The Storage Manager The Storage Manager interfaces with the operating system (OS) to write data to the disk efficiently. Because the storage functions reside in a separate subsystem, the MySQL engine operates at a level of abstraction away from the operating system. This means that if you port to a different operating system that uses a different storage mechanism, for example, you can rewrite only the storage portion of the code while leaving the rest of the engine as is. With the help of MySQL’s Function Libraries (discussed shortly in the section “Support Components”), the Storage Manager writes to disk all of the data in the user tables, indexes, and logs as well as the internal system data.

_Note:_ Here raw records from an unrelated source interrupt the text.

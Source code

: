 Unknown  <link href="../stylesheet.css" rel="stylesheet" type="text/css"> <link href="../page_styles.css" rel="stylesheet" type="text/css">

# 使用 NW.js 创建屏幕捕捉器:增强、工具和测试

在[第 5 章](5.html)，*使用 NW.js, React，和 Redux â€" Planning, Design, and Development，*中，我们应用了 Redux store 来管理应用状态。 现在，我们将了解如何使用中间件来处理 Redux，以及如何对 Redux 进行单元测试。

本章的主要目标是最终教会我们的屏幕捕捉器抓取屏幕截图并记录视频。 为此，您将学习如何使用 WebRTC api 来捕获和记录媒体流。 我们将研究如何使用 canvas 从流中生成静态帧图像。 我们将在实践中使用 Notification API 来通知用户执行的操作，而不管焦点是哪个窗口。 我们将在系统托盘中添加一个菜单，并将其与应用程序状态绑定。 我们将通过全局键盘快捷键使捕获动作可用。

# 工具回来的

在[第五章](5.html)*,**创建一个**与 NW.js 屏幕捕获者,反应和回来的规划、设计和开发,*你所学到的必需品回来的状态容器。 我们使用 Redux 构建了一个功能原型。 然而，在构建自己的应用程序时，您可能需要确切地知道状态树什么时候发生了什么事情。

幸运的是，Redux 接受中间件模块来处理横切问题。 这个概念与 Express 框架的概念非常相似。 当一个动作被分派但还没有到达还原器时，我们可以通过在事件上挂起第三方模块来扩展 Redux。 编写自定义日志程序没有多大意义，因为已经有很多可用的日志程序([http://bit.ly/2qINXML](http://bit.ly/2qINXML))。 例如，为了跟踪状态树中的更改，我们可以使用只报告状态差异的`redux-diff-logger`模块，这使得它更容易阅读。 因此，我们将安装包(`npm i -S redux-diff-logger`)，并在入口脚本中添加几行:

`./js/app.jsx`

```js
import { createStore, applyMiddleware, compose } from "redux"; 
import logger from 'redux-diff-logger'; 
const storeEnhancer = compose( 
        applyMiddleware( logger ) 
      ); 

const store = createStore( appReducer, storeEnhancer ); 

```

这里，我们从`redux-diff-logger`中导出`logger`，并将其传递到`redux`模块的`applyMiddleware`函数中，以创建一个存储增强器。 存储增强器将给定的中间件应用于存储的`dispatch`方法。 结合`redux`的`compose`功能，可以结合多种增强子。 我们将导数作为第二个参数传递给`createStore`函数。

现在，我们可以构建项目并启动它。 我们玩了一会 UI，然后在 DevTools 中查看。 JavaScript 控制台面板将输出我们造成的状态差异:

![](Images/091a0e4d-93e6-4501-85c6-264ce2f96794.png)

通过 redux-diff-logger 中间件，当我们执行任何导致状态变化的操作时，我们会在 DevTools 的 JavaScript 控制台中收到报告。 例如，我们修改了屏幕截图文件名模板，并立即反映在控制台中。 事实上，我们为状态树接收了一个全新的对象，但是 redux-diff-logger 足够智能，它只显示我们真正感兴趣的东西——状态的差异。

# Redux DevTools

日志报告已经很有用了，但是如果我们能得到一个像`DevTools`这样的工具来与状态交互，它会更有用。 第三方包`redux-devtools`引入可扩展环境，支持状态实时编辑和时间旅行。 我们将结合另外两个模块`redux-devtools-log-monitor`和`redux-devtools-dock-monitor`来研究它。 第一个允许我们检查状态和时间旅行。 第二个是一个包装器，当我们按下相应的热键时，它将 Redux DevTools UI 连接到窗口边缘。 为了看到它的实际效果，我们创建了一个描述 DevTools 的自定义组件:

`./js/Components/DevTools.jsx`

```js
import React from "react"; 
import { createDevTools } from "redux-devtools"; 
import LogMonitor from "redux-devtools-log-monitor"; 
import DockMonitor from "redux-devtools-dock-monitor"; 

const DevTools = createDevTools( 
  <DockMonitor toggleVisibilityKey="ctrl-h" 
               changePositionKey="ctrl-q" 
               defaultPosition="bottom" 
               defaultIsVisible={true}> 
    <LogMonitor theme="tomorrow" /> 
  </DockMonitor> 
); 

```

The Query Cache If a query returns a given set of records, repeating the same query should return the same set of records unless the underlying data has somehow changed. As obvious as this sounds, few of the other major relational database management system (RDBMS) vendors provide features that take advantage of this principle. Other database products are efficient in storing optimized access plans that detail the process by which data is retrieved; such plans allow queries similar to those that have been issued previously to bypass the process of analyzing indexes yet again to get to the data.
Result set caching takes this principle a step further by storing the result sets themselves in memory, thus circumventing the need to search the database at all. The data from a query is simply placed in a cache, and when a similar query is issued, this data is returned as if in response to the query that created it in the first place.
The MySQL engine uses an extremely efficient result set caching mechanism, known as the Query Cache, that dramatically enhances response times for queries that are called upon to retrieve the exact same data as a previous query.
This mechanism is so efficient that a major computing publication declared MySQL queries to be faster than those of Oracle and SQL Server (which are both known for their speed). If implemented properly, decision support systems using MySQL with canned reports or data-driven web pages can provide response speeds far beyond those that would be expected without the Query Cache.
The Buffer Manager This subsystem handles all memory management issues between requests for data by the Query Engine and the Storage Manager. MySQL makes aggressive use of memory to cache result sets that can be returned as-is rather than making duplicate requests to the Storage Manager; this cache is maintained in the Buffer Manager.
This is also the area where new records can be cached while waiting for availability of targeted tables and indexes. If any new data is needed, it’s requested from the Storage Manager and placed in the buffer before then being sent to the Query Engine.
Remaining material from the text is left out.